** EXERCISE MATERIALS follows **
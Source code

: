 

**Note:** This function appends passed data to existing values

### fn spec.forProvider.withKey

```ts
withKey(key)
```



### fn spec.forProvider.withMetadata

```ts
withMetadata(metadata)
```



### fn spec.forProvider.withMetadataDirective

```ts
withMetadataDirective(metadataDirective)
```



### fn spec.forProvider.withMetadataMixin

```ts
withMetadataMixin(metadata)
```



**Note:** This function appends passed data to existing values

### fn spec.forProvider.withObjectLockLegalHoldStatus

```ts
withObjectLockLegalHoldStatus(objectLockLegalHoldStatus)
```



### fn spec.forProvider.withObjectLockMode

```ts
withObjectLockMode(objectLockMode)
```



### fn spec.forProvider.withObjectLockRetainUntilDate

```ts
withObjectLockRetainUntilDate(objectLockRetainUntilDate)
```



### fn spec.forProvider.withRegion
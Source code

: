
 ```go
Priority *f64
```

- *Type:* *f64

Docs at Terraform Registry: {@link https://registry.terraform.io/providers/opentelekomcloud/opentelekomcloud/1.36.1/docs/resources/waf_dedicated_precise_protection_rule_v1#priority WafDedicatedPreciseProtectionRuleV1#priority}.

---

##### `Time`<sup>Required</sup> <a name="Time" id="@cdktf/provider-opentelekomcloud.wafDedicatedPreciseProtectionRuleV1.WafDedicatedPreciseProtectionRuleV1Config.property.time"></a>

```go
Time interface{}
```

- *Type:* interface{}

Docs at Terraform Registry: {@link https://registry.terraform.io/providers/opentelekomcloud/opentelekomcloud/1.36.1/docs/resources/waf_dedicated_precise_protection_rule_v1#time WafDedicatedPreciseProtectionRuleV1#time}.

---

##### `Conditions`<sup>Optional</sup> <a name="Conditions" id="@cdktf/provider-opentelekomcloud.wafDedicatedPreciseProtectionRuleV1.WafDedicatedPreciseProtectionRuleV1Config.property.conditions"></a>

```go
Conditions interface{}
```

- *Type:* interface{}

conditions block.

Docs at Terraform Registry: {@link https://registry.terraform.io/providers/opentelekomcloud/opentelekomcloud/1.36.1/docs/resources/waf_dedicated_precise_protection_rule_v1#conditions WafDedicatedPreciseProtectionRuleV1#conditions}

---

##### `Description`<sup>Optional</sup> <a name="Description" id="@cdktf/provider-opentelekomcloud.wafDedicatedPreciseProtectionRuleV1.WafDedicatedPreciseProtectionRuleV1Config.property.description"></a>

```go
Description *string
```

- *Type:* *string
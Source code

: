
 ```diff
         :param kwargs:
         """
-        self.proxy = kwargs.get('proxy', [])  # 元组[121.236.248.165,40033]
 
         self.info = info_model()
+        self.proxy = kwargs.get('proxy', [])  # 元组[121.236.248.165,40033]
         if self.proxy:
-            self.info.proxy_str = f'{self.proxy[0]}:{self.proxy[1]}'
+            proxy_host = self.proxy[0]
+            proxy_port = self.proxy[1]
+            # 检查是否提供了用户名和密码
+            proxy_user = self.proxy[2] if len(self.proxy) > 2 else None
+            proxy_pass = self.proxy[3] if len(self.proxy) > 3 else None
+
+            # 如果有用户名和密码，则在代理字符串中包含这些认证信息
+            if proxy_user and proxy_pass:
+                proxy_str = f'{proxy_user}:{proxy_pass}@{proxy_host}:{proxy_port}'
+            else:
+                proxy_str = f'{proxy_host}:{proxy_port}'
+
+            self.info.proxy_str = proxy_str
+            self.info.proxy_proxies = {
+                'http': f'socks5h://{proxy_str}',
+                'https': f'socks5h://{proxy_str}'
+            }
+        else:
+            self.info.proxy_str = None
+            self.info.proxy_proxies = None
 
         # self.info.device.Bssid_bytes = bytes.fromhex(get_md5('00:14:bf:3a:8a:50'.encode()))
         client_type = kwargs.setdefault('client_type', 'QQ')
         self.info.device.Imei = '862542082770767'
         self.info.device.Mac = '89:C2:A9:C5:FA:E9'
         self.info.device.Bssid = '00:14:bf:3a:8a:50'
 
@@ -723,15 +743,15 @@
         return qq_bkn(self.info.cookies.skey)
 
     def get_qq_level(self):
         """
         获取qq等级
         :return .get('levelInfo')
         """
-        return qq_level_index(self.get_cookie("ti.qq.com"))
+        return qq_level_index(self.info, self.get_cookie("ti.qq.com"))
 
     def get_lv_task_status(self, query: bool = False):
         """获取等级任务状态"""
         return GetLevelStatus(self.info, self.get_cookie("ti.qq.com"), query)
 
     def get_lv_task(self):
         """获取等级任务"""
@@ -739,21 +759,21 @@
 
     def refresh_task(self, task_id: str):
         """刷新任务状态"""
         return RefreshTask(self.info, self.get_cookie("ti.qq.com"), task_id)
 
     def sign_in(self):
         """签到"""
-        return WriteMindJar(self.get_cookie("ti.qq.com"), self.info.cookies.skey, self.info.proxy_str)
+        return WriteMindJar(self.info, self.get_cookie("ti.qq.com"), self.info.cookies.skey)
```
** End of EXERCISE MATERIALS **
**ASSIGNMENT**
The answer must be an exact reproduction of all the records.

**RESULT OF THIS EXERCISE**
Source code

: 

**Note:** This function appends passed data to existing values

### fn spec.forProvider.withKey

```ts
withKey(key)
```



### fn spec.forProvider.withMetadata

```ts
withMetadata(metadata)
```



### fn spec.forProvider.withMetadataDirective

```ts
withMetadataDirective(metadataDirective)
```



### fn spec.forProvider.withMetadataMixin

```ts
withMetadataMixin(metadata)
```



**Note:** This function appends passed data to existing values

### fn spec.forProvider.withObjectLockLegalHoldStatus

```ts
withObjectLockLegalHoldStatus(objectLockLegalHoldStatus)
```



### fn spec.forProvider.withObjectLockMode

```ts
withObjectLockMode(objectLockMode)
```



### fn spec.forProvider.withObjectLockRetainUntilDate

```ts
withObjectLockRetainUntilDate(objectLockRetainUntilDate)
```



### fn spec.forProvider.withRegion
Source code

:
 ```go
Priority *f64
```

- *Type:* *f64

Docs at Terraform Registry: {@link https://registry.terraform.io/providers/opentelekomcloud/opentelekomcloud/1.36.1/docs/resources/waf_dedicated_precise_protection_rule_v1#priority WafDedicatedPreciseProtectionRuleV1#priority}.

---

##### `Time`<sup>Required</sup> <a name="Time" id="@cdktf/provider-opentelekomcloud.wafDedicatedPreciseProtectionRuleV1.WafDedicatedPreciseProtectionRuleV1Config.property.time"></a>

```go
Time interface{}
```

- *Type:* interface{}

Docs at Terraform Registry: {@link https://registry.terraform.io/providers/opentelekomcloud/opentelekomcloud/1.36.1/docs/resources/waf_dedicated_precise_protection_rule_v1#time WafDedicatedPreciseProtectionRuleV1#time}.

---

##### `Conditions`<sup>Optional</sup> <a name="Conditions" id="@cdktf/provider-opentelekomcloud.wafDedicatedPreciseProtectionRuleV1.WafDedicatedPreciseProtectionRuleV1Config.property.conditions"></a>

```go
Conditions interface{}
```

- *Type:* interface{}

conditions block.

Docs at Terraform Registry: {@link https://registry.terraform.io/providers/opentelekomcloud/opentelekomcloud/1.36.1/docs/resources/waf_dedicated_precise_protection_rule_v1#conditions WafDedicatedPreciseProtectionRuleV1#conditions}

---

##### `Description`<sup>Optional</sup> <a name="Description" id="@cdktf/provider-opentelekomcloud.wafDedicatedPreciseProtectionRuleV1.WafDedicatedPreciseProtectionRuleV1Config.property.description"></a>

```go
Description *string
```

- *Type:* *string
Source code

:
 ```diff
         :param kwargs:
         """
-        self.proxy = kwargs.get('proxy', [])  # 元组[121.236.248.165,40033]
 
         self.info = info_model()
+        self.proxy = kwargs.get('proxy', [])  # 元组[121.236.248.165,40033]
         if self.proxy:
-            self.info.proxy_str = f'{self.proxy[0]}:{self.proxy[1]}'
+            proxy_host = self.proxy[0]
+            proxy_port = self.proxy[1]
+            # 检查是否提供了用户名和密码
+            proxy_user = self.proxy[2] if len(self.proxy) > 2 else None
+            proxy_pass = self.proxy[3] if len(self.proxy) > 3 else None
+
+            # 如果有用户名和密码，则在代理字符串中包含这些认证信息
+            if proxy_user and proxy_pass:
+                proxy_str = f'{proxy_user}:{proxy_pass}@{proxy_host}:{proxy_port}'
+            else:
+                proxy_str = f'{proxy_host}:{proxy_port}'
+
+            self.info.proxy_str = proxy_str
+            self.info.proxy_proxies = {
+                'http': f'socks5h://{proxy_str}',
+                'https': f'socks5h://{proxy_str}'
+            }
+        else:
+            self.info.proxy_str = None
+            self.info.proxy_proxies = None
 
         # self.info.device.Bssid_bytes = bytes.fromhex(get_md5('00:14:bf:3a:8a:50'.encode()))
         client_type = kwargs.setdefault('client_type', 'QQ')
         self.info.device.Imei = '862542082770767'
         self.info.device.Mac = '89:C2:A9:C5:FA:E9'
         self.info.device.Bssid = '00:14:bf:3a:8a:50'
 
@@ -723,15 +743,15 @@
         return qq_bkn(self.info.cookies.skey)
 
     def get_qq_level(self):
         """
         获取qq等级
         :return .get('levelInfo')
         """
-        return qq_level_index(self.get_cookie("ti.qq.com"))
+        return qq_level_index(self.info, self.get_cookie("ti.qq.com"))
 
     def get_lv_task_status(self, query: bool = False):
         """获取等级任务状态"""
         return GetLevelStatus(self.info, self.get_cookie("ti.qq.com"), query)
 
     def get_lv_task(self):
         """获取等级任务"""
@@ -739,21 +759,21 @@
 
     def refresh_task(self, task_id: str):
         """刷新任务状态"""
         return RefreshTask(self.info, self.get_cookie("ti.qq.com"), task_id)
 
     def sign_in(self):
         """签到"""
-        return WriteMindJar(self.get_cookie("ti.qq.com"), self.info.cookies.skey, self.info.proxy_str)
+        return WriteMindJar(self.info, self.get_cookie("ti.qq.com"), self.info.cookies.skey)
```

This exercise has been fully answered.